Prénoms bourgeois et prénoms populaires

Nous nous attaquons maintenant à la troisième composante principale. Celle-ci ne capture que 5% des différences entre départements, mais elle révèle néanmoins des phénomènes intéressants.

Valeurs de la troisième composante. Les zones bleues correspondent à des valeurs positives et les zones roses à des valeurs négatives.

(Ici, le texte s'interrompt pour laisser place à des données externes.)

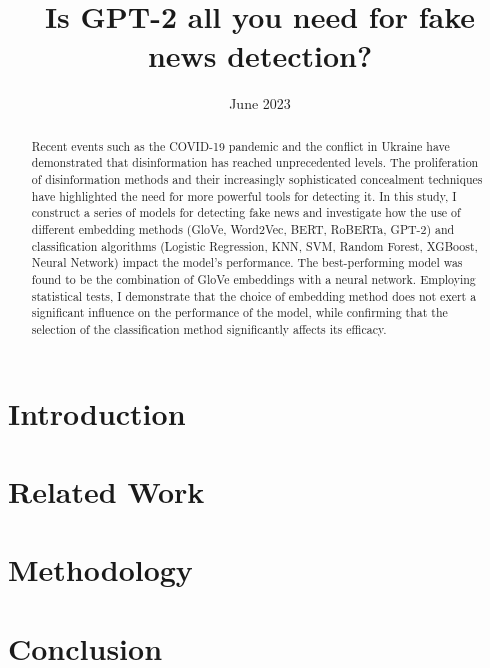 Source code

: \documentclass[magisterska,en]{mgr}
\title{Is GPT-2 all you need for fake news detection?}
\date{June 2023}
\begin{document}
\maketitle

\begin{abstract}
    Recent events such as the COVID-19 pandemic and the conflict in Ukraine have demonstrated that disinformation has reached unprecedented levels. The proliferation of disinformation methods and their increasingly sophisticated concealment techniques have highlighted the need for more powerful tools for detecting it. 
    In this study, I construct a series of models for detecting fake news and investigate how the use of different embedding methods (GloVe, Word2Vec, BERT, RoBERTa, GPT-2) and classification algorithms (Logistic Regression, KNN, SVM, Random Forest, XGBoost, Neural Network) impact the model's performance. The best-performing model was found to be the combination of GloVe embeddings with a neural network. Employing statistical tests, I demonstrate that the choice of embedding method does not exert a significant influence on the performance of the model, while confirming that the selection of the classification method significantly affects its efficacy.
\end{abstract}

\tableofcontents


\chapter*{Introduction}


\chapter{Related Work}\label{r:related_work}


\chapter{Methodology}\label{r:methodology}


\chapter{Conclusion}\label{r:conclusion}

\end{document}
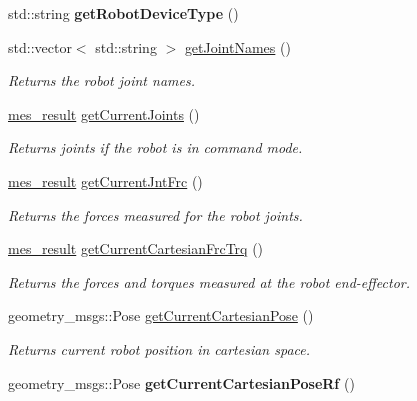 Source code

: \begin{DoxyCompactItemize}
\item 
\hypertarget{classkukadu_1_1KukieControlQueue_ad62cd51305bd1ac8b5da9629b7f3116f}{std\-::string {\bfseries get\-Robot\-Device\-Type} ()}\label{classkukadu_1_1KukieControlQueue_ad62cd51305bd1ac8b5da9629b7f3116f}

\item 
std\-::vector$<$ std\-::string $>$ \hyperlink{classkukadu_1_1KukieControlQueue_af3c7ff340cd44a44233c209eeed9d929}{get\-Joint\-Names} ()
\begin{DoxyCompactList}\small\item\em Returns the robot joint names. \end{DoxyCompactList}\item 
\hyperlink{structmes__result}{mes\-\_\-result} \hyperlink{classkukadu_1_1KukieControlQueue_aecf704318e729f49999d3be51262f068}{get\-Current\-Joints} ()
\begin{DoxyCompactList}\small\item\em Returns joints if the robot is in command mode. \end{DoxyCompactList}\item 
\hyperlink{structmes__result}{mes\-\_\-result} \hyperlink{classkukadu_1_1KukieControlQueue_a947d5f2d42060bdd6d7271d80ac40e7a}{get\-Current\-Jnt\-Frc} ()
\begin{DoxyCompactList}\small\item\em Returns the forces measured for the robot joints. \end{DoxyCompactList}\item 
\hyperlink{structmes__result}{mes\-\_\-result} \hyperlink{classkukadu_1_1KukieControlQueue_af9999c0af6059520452f0d42a8db4527}{get\-Current\-Cartesian\-Frc\-Trq} ()
\begin{DoxyCompactList}\small\item\em Returns the forces and torques measured at the robot end-\/effector. \end{DoxyCompactList}\item 
geometry\-\_\-msgs\-::\-Pose \hyperlink{classkukadu_1_1KukieControlQueue_ab13290e3512b3a1ab10660b0f60e6961}{get\-Current\-Cartesian\-Pose} ()
\begin{DoxyCompactList}\small\item\em Returns current robot position in cartesian space. \end{DoxyCompactList}\item 
\hypertarget{classkukadu_1_1KukieControlQueue_a4ecef16deac6daa191d942cf00526550}{geometry\-\_\-msgs\-::\-Pose {\bfseries get\-Current\-Cartesian\-Pose\-Rf} ()}\label{classkukadu_1_1KukieControlQueue_a4ecef16deac6daa191d942cf00526550}


\end{DoxyCompactItemize}
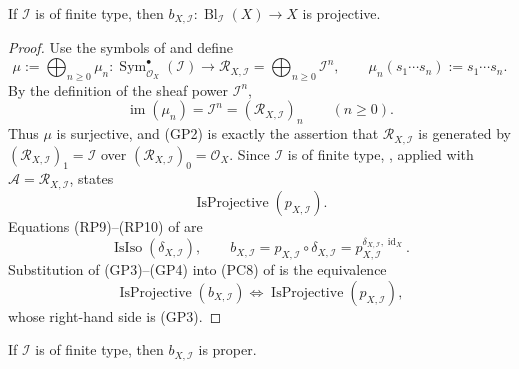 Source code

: \begin{theorem}
  \label{thm:nagata-global-blowup-projective}
  \lean{}

  If \(\mathcal I\) is of finite type, then
  \(b_{X,\mathcal I}\colon\operatorname{Bl}_{\mathcal I}(X)\to X\) is
  projective.
\end{theorem}

\begin{proof}
  Use the symbols of
   and define
  \[
    \mu:=\bigoplus_{n\geq0}\mu_n\colon
      \operatorname{Sym}_{\mathcal O_X}^{\bullet}(\mathcal I)
        \longrightarrow
      \mathscr R_{X,\mathcal I}=\bigoplus_{n\geq0}\mathcal I^n,
    \qquad
    \mu_n(s_1\cdots s_n):=s_1\cdots s_n.                       \tag{GP1}
  \]
  By the definition of the sheaf power $\mathcal I^n$,
  \[
    \operatorname{im}(\mu_n)=\mathcal I^n
      =(\mathscr R_{X,\mathcal I})_n\qquad(n\geq0).             \tag{GP2}
  \]
  Thus $\mu$ is surjective, and (GP2) is exactly the assertion that
  $\mathscr R_{X,\mathcal I}$ is generated by
  $(\mathscr R_{X,\mathcal I})_1=\mathcal I$ over
  $(\mathscr R_{X,\mathcal I})_0=\mathcal O_X$.  Since $\mathcal I$ is of
  finite type,
  \cite[\href{https://stacks.math.columbia.edu/tag/07ZS}{Tag 07ZS}]
  {stacks-project}, applied with
  $\mathcal A=\mathscr R_{X,\mathcal I}$, states
  \[
    \operatorname{IsProjective}(p_{X,\mathcal I}).              \tag{GP3}
  \]
  Equations (RP9)--(RP10) of
   are
  \[
    \operatorname{IsIso}(\delta_{X,\mathcal I}),
    \qquad
    b_{X,\mathcal I}=p_{X,\mathcal I}\circ\delta_{X,\mathcal I}
      =p_{X,\mathcal I}^{\delta_{X,\mathcal I},\operatorname{id}_X}.
                                                                    \tag{GP4}
  \]
  Substitution of (GP3)--(GP4) into (PC8) of
   is the equivalence
  \[
    \operatorname{IsProjective}(b_{X,\mathcal I})
      \Longleftrightarrow
    \operatorname{IsProjective}(p_{X,\mathcal I}),
  \]
  whose right-hand side is (GP3).
\end{proof}

\begin{theorem}
  \label{thm:nagata-global-blowup-proper}
  \leanok

  If \(\mathcal I\) is of finite type, then
  \(b_{X,\mathcal I}\) is proper.
\end{theorem}

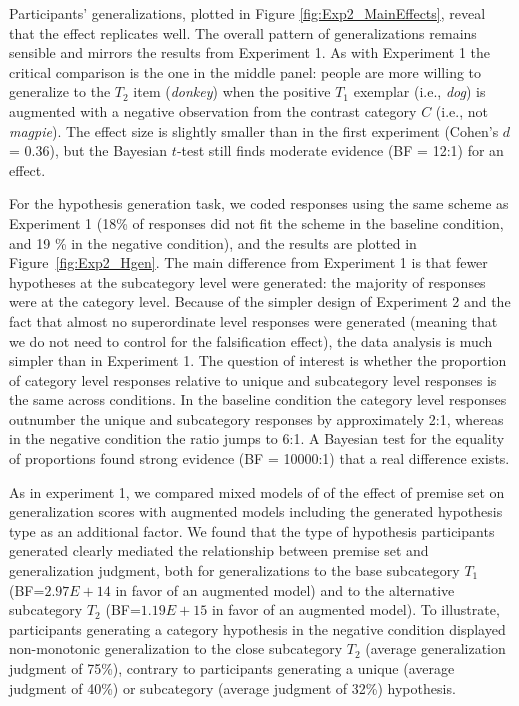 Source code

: \documentclass[authoryear,11pt]{elsarticle}
\begin{document}
Participants' generalizations, plotted in Figure \ref{fig:Exp2_MainEffects}, reveal that the effect replicates well. The overall pattern of generalizations remains sensible and mirrors the results from Experiment 1. As with Experiment 1 the critical comparison is the one in the middle panel: people are more willing to generalize to the $T_2$ item ({\it donkey}) when the positive $T_1$ exemplar (i.e., {\it dog}) is augmented with a negative observation from the contrast category $C$ (i.e., not {\it magpie}). The effect size is slightly smaller than in the first experiment (Cohen's $d$ = 0.36), but the Bayesian $t$-test still finds moderate evidence (BF = 12:1) for an effect.

For the hypothesis generation task, we coded responses using the same scheme as Experiment 1 (18\% of responses did not fit the scheme in the {\sc baseline} condition, and 19 \% in the {\sc negative} condition), and the results are plotted in Figure~\ref{fig:Exp2_Hgen}. The main difference from Experiment 1 is that fewer hypotheses at the {\sc subcategory} level were generated: the majority of responses were at the {\sc category} level. Because of the simpler design of Experiment 2 and the fact that almost no {\sc superordinate} level responses were generated (meaning that we do not need to control for the falsification effect), the data analysis is much simpler than in Experiment 1. The question of interest is whether the proportion of {\sc category} level responses relative to {\sc unique} and {\sc subcategory} level responses is the same across conditions. In the {\sc baseline} condition the {\sc category} level responses outnumber the {\sc unique} and {\sc subcategory} responses by approximately 2:1, whereas in the {\sc negative} condition the ratio jumps to 6:1. A Bayesian test for the equality of proportions found strong evidence (BF = 10000:1) that a real difference exists.

As in experiment 1, we compared mixed models of of the effect of premise set on generalization scores with augmented models including the generated hypothesis type as an additional factor. We found that the type of hypothesis participants generated clearly mediated the relationship between premise set and generalization judgment, both for generalizations to the base subcategory $T_1$ (BF=$2.97E+14$ in favor of an augmented model) and to the alternative subcategory $T_2$ (BF=$1.19E+15$ in favor of an augmented model). To illustrate, participants generating a {\sc category} hypothesis in the {\sc negative} condition displayed non-monotonic generalization to the close subcategory $T_2$ (average generalization judgment of 75\%), contrary to participants generating a {\sc unique} (average judgment of 40\%) or {\sc subcategory} (average judgment of 32\%) hypothesis.
\end{document}
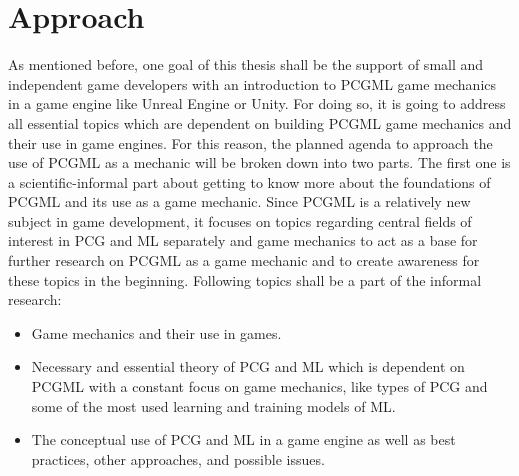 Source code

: \documentclass[MGS,Master,english]{twbook}%
\begin{document}
\section{Approach}
As mentioned before, one goal of this thesis shall be the support of small and independent game developers with an introduction to \ac{PCGML} game mechanics in a game engine like Unreal Engine or Unity. For doing so, it is going to address all essential topics which are dependent on building \ac{PCGML} game mechanics and their use in game engines. For this reason, the planned agenda to approach the use of \ac{PCGML} as a mechanic will be broken down into two parts. The first one is a scientific-informal part about getting to know more about the foundations of \ac{PCGML} and its use as a game mechanic. Since \ac{PCGML} is a relatively new subject in game development, it focuses on topics regarding central fields of interest in \ac{PCG} and \ac{ML} separately and game mechanics to act as a base for further research on \ac{PCGML} as a game mechanic and to create awareness for these topics in the beginning. Following topics shall be a part of the informal research:
\begin{itemize}
	\item Game mechanics and their use in games.
	\item Necessary and essential theory of \ac{PCG} and \ac{ML} which is dependent on \ac{PCGML} with a constant focus on game mechanics, like types of \ac{PCG} and some of the most used learning and training models of \ac{ML}.
	\item The conceptual use of \ac{PCG} and \ac{ML} in a game engine as well as best practices, other approaches, and possible issues.
\end{itemize}
\end{document}
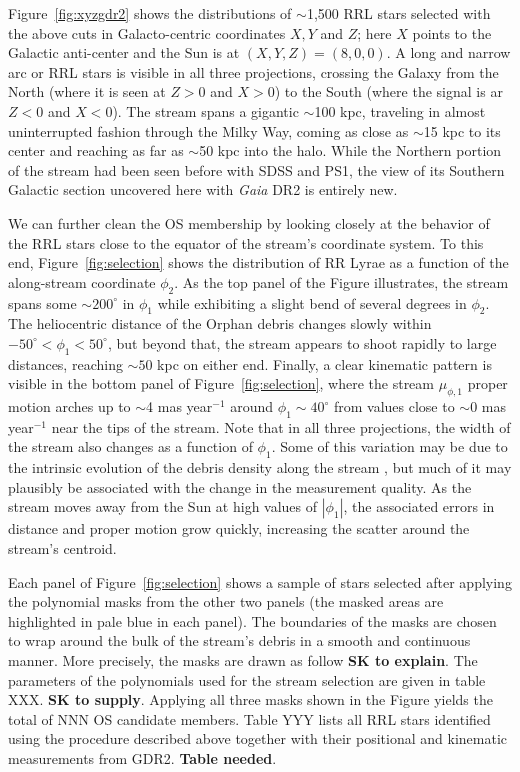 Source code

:\documentclass[a4paper,useAMS,usenatbib]{mnras}
\newcommand{\gaia}{\textit{Gaia} }
\begin{document}
Figure~\ref{fig:xyzgdr2} shows the distributions of $\sim$1,500 RRL
stars selected with the above cuts in Galacto-centric coordinates
$X,Y$ and $Z$; here $X$ points to the Galactic anti-center and the Sun
is at $(X,Y,Z)=(8,0,0)$. A long and narrow arc or RRL stars is visible
in all three projections, crossing the Galaxy from the North (where it
is seen at $Z>0$ and $X>0$) to the South (where the signal is ar $Z<0$
and $X<0$). The stream spans a gigantic $\sim$100 kpc, traveling in
almost uninterrupted fashion through the Milky Way, coming as close as
$\sim$15 kpc to its center and reaching as far as $\sim$50 kpc into
the halo. While the Northern portion of the stream had been seen
before with SDSS and PS1, the view of its Southern Galactic section
uncovered here with \gaia DR2 is entirely new.

We can further clean the OS membership by looking closely at the
behavior of the RRL stars close to the equator of the stream's
coordinate system. To this end, Figure~\ref{fig:selection} shows the
distribution of RR Lyrae as a function of the along-stream coordinate
$\phi_2$. As the top panel of the Figure illustrates, the stream spans
some $\sim200^{\circ}$ in $\phi_1$ while exhibiting a slight bend of
several degrees in $\phi_2$. The heliocentric distance of the Orphan
debris changes slowly within $-50^{\circ}<\phi_1<50^{\circ}$, but
beyond that, the stream appears to shoot rapidly to large distances,
reaching $\sim50$ kpc on either end. Finally, a clear kinematic
pattern is visible in the bottom panel of Figure~\ref{fig:selection},
where the stream $\mu_{\phi,1}$ proper motion arches up to $\sim$4 mas
year$^{-1}$ around $\phi_1\sim40^{\circ}$ from values close to $\sim0$
mas year$^{-1}$ near the tips of the stream. Note that in all three
projections, the width of the stream also changes as a function of
$\phi_1$. Some of this variation may be due to the intrinsic evolution
of the debris density along the stream \citep[see e.g.][]{stray}, but
much of it may plausibly be associated with the change in the
measurement quality. As the stream moves away from the Sun at high
values of $|\phi_1|$, the associated errors in distance and proper
motion grow quickly, increasing the scatter around the stream's
centroid. 

Each panel of Figure~\ref{fig:selection} shows a sample of stars
selected after applying the polynomial masks from the other two panels
(the masked areas are highlighted in pale blue in each panel). The
boundaries of the masks are chosen to wrap around the bulk of the
stream's debris in a smooth and continuous manner. More precisely, the
masks are drawn as follow {\bf SK to explain}. The parameters of the
polynomials used for the stream selection are given in table XXX. {\bf
  SK to supply}. Applying all three masks shown in the Figure yields
the total of NNN OS candidate members. Table YYY lists all RRL stars
identified using the procedure described above together with their
positional and kinematic measurements from GDR2. {\bf Table
  needed}.
\end{document}
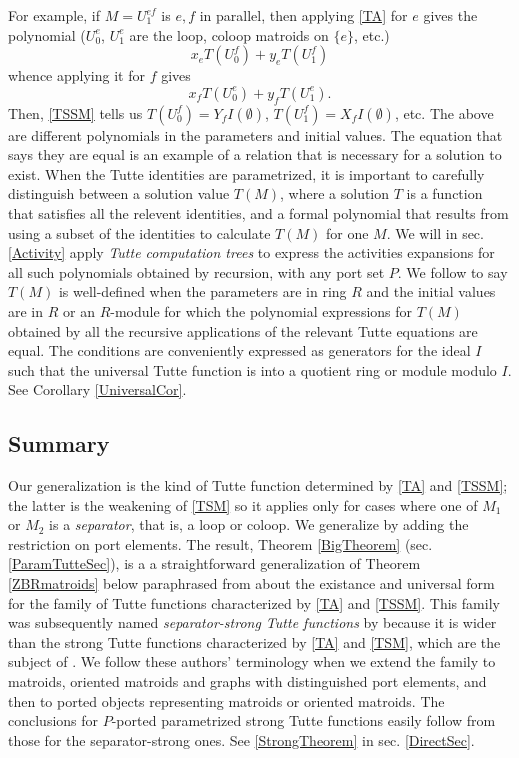 \documentclass[12pt,leqno]{amsart}
\theoremstyle{remark}
\begin{document}
For example, if $M=U_{1}^{ef}$ is  ${e,f}$ in parallel, then
applying \eqref{TA} for $e$ gives the polynomial
($U^e_0$, $U^e_1$ are the loop, coloop matroids on $\{e\}$, etc.)
\[x_e T(U_0^f) + y_e T(U_1^f)\]
 whence applying it for $f$ gives 
\[x_f T(U_0^e) + y_f T(U_1^e).\]  
Then, \eqref{TSSM} tells us $T(U_0^f)=Y_fI(\emptyset)$, 
$T(U_1^f)=X_fI(\emptyset)$, etc.
The above are different polynomials in the parameters and initial values.  
The equation that says they are equal is an example of a relation that 
is necessary for a solution to exist.  
When the Tutte identities are 
parametrized, it is important to carefully distinguish 
between a solution value $T(M)$, where a solution $T$ 
is a function  that
satisfies all the relevent identities, and a formal polynomial  that
results from using a subset of the identities to calculate
$T(M)$ for one $M$\cite{MR93a:05047}.  We will in 
sec. \ref{Activity} apply
\emph{Tutte computation trees} \cite{GordonMcMachonGreedoid} 
to express the activities expansions for all
such polynomials obtained by recursion, with any port set $P$.
We follow \cite{BollobasRiordanTuttePolyColored,Ellis-Monaghan-Traldi}
to say $T(M)$ is well-defined when the parameters are in 
ring $R$ and the initial values are in
$R$ or an $R$-module for which the polynomial expressions for $T(M)$ 
obtained by all the recursive applications of the relevant
Tutte equations are equal.
The conditions are conveniently expressed as generators 
for the ideal $I$ such that the universal Tutte function is into
a quotient ring or module modulo $I$.
See Corollary \ref{UniversalCor}.

\subsection{Summary}

Our generalization is the kind of Tutte function determined by 
\eqref{TA} and \eqref{TSSM}; the latter is the weakening of \eqref{TSM} 
so it applies only for cases where one of $M_1$ or $M_2$ is a 
\emph{separator}, that is, a loop or coloop.  
We generalize by adding the restriction on 
port elements.
The result, Theorem \ref{BigTheorem} (sec. \ref{ParamTutteSec}), is a 
a straightforward
generalization of Theorem \ref{ZBRmatroids}
below paraphrased from 
\cite{Ellis-Monaghan-Traldi}
about the existance and universal form for 
the family of Tutte functions characterized by \eqref{TA} and \eqref{TSSM}.
This family was subsequently
named \emph{separator-strong Tutte functions} by \cite{JoAndTom}
because it is wider than the strong Tutte functions characterized
by \eqref{TA} and \eqref{TSM}, which are the subject of 
\cite{MR93a:05047}.  We follow these authors' terminology when we extend the
family to matroids, oriented matroids and graphs with distinguished 
port elements, and then to ported objects 
representing  matroids or oriented matroids.
The conclusions for $P$-ported parametrized
strong Tutte functions easily follow from those for the separator-strong ones.
See \ref{StrongTheorem} in sec. \ref{DirectSec}.
\end{document}
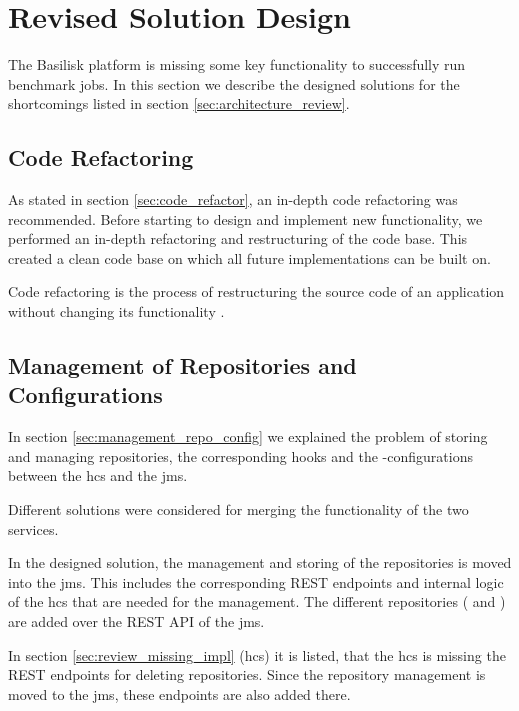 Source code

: \section{Revised Solution Design}
\label{sec:revised_solution_design}

The Basilisk platform is missing some key functionality to successfully run benchmark jobs.
In this section we describe the designed solutions for the shortcomings listed in section \ref{sec:architecture_review}.



\subsection{Code Refactoring}
\label{sec:impl_code_refactor}
As stated in section \ref{sec:code_refactor}, an in-depth code refactoring was recommended.
Before starting to design and implement new functionality, we performed an in-depth refactoring and restructuring of the code base.
This created a clean code base on which all future implementations can be built on.

Code refactoring is the process of restructuring the source code of an application without changing its functionality \cite{fowlerRefactoringImprovingDesign2019a}.


\subsection{Management of Repositories and Configurations}
\label{sec:management_repo_config_design}
In section \ref{sec:management_repo_config} we explained the problem of storing and managing repositories, the corresponding hooks and the \ts{}-configurations between the \acf{hcs} and the \acf{jms}.

Different solutions were considered for merging the functionality of the two services.

In the designed solution, the management and storing of the repositories is moved into the \ac{jms}.
This includes the corresponding REST endpoints and internal logic of the \ac{hcs} that are needed for the management.
The different repositories (\gh{} and \dockh{}) are added over the REST API of the \ac{jms}.

In section \ref{sec:review_missing_impl} (\acl{hcs}) it is listed, that the \ac{hcs} is missing the REST endpoints for deleting repositories.
Since the repository management is moved to the \ac{jms}, these endpoints are also added there.
\\

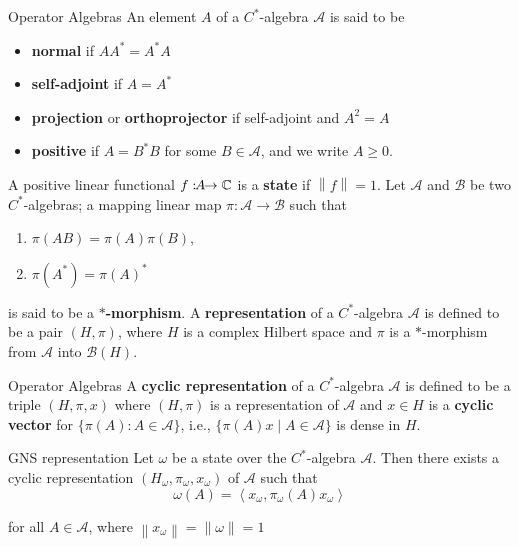 \documentclass{beamer}
\begin{document}
        \begin{frame}{Operator Algebras}
            An element \(A\) of a \(C^\ast\)-algebra \(\mathcal{A}\) is said to be
            \begin{itemize}
                \item \textbf{normal} if \(AA^\ast=A^\ast A\)
                \item \textbf{self-adjoint} if \(A=A^\ast\)
                \item \textbf{projection} or \textbf{orthoprojector} if self-adjoint and \(A^2 = A\)
                \item \textbf{positive} if \(A=B^\ast B\) for some \(B \in \mathcal{A}\), and we write \(A \ge 0\).
            \end{itemize}
            A positive linear functional \(f:\mathclap{A} \to \mathbb{C}\) is a \textbf{state} if \(\left \lVert f \right \rVert =1\).
            Let \(\mathcal{A}\) and \(\mathcal{B}\) be two \(C^\ast\)-algebras; a mapping linear map \(\pi:\mathcal{A} \to \mathcal{B}\) such that
            \begin{enumerate}
                \item \(\pi(AB)=\pi(A)\pi(B)\),
                \item \(\pi(A^\ast)=\pi(A)^\ast\)
            \end{enumerate}
            is said to be a \textbf{\(\ast\)-morphism}. A \textbf{representation} of a \(C^\ast\)-algebra \(\mathcal{A}\) is defined to be a pair \((H,\pi)\), where \(H\) is a complex Hilbert space and \(\pi\) is a \(\ast\)-morphism from \(\mathcal{A}\) into \(\mathcal{B}(H)\).
        \end{frame}
        \begin{frame}{Operator Algebras}
            A \textbf{cyclic representation} of a \(C^\ast\)-algebra \(\mathcal{A}\) is defined to be a triple \((H,\pi,x)\) where \((H,\pi)\) is a representation of \(\mathcal{A}\) and \(x \in H\) is a \textbf{cyclic vector} for \(\{\pi(A): A \in \mathcal{A}\}\), i.e., \(\{\pi(A)x \mid A \in \mathcal{A}\}\) is dense in \(H\).
            \begin{block}{GNS representation}
                Let \(\omega\) be a state over the \(C^\ast\)-algebra \(\mathcal{A}\). Then there exists a cyclic representation \((H_{\omega},\pi_{\omega},x_{\omega})\) of \(\mathcal{A}\) such that
                \[\omega(A) = \left \langle x_{\omega},\pi_{\omega}(A)x_{\omega} \right \rangle\]
            \end{block}
            for all \(A \in \mathcal{A}\), where \(\left \lVert x_{\omega} \right \rVert=\left \lVert \omega \right \rVert=1\)
        \end{frame}
\end{document}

Voici la liste des 100 prénoms les plus corrélés avec la composante :

Ambroise, Laure-Anne, Mathurin, Constantin, Hermine, Ferdinand, Hector, Hortense, Melchior, Balthazar, Marie-Caroline, Baudouin, Jan, Octave, Rosalie, Ariel, Mahaut, Gaspard, Zachary, Marin, Barnabe, Lancelot, Theodore, Albane, Philomène, Alberic, Elvire, Toscane, Ourida, Robinson, Priscille, Tancrede, Sixtine, Carolina, Colombe, Domitille, Camel, Emile, Blanche, Eugene, Louis, Hippolyte, Anne, Yvonne, Ida, Brune, Malo, Malou, Jean-Eric, Aurèle, Guillemette, Prune, Achille, Lorette, Jean-Gabriel, Brieuc, Vadim, Julio, Penelope, Blaise, Isaure, Albert, Ethel, Javier, Ian, Pierre-Yves, Anatole, Leonore, Marie-Emmanuelle, Nicholas, Jean-Guillaume, Solal, Theophane, Milla, Ava, Gaële, Aristide, Oscar, Irène, Marie-Anne, Leon, Anne-France, Ulysse, Victoire, Gwenola, Servane, Sidonie, Come, Saadia, Alma, Leonard, Anne-Francoise, Anne-Gaelle, Augustin, Albertine, Gildas, Yaelle, Pierre-Olivier, Leopoldine, Yves-Marie

On y trouve essentiellement des prénoms rares :la plupart d’entre eux n’ont pas été utilisés plus de quelques centaines de fois en 60 ans. On y trouve pas mal de prénoms composés, mais surtout ce que l’on remarque c’est que ces prénoms dénotent un milieu aisé, plutôt bourgeois ou aristocrate. À l’opposé, si l’on regarde les 100 prénoms les plus négativement corrélés :

Émilie, Sebastien, Dylan, Coralie, Séverine, David, Damien, Celine, Melanie, Océane, Aurore, Fabien, Amandine, Jason, Christophe, Jeremy, Élodie, Aurélie, Jérome, Aurélien, Sandrine, Cyril, Angelique, Cédric, Kevin, Ludovic, Cindy, Jordan, Ophélie, Bryan, Théo, Romain, Jimmy, Cloé, Ludivine, Nadège, Florian, Brandon, Laetitia, Cassandra, Anaïs, Virginie, Melissa, Delphine, Alison, Jordy, Quentin, Benjamin, Jessy, Jennifer, Stéphanie, Teddy, Dimitri, Karine, Valentin, Stecy, Mélodie, Alicia, Laurine, Christelle, Kessy, Steffy, Matheo, Kelly, Christopher, Yohan, Jessica, Geoffrey, Tiffany, Kimberley, Enzo, Amélie, Dawson, Julien, Ingrid, Mylène, Lana, Lea, Curtis, Lenny, Stacy, Brenda, Sandy, Manon, Mégane, Sandra, Iness, Nathalie, Wesley, Vanessa, Alexis, Émeline, Joffrey, Johnny, Jonathan, Justine, Vivien, Adeline, Wendy, Tony, Melody

Il s’agit au contraire de prénoms de la classe populaire. On peut noter la forte représentation de prénoms américains, de prénoms à l’orthographe modifiée (Karine, Cloé, Mélody, Tiffany) et de quelques diminutifs (Theo, Teddy).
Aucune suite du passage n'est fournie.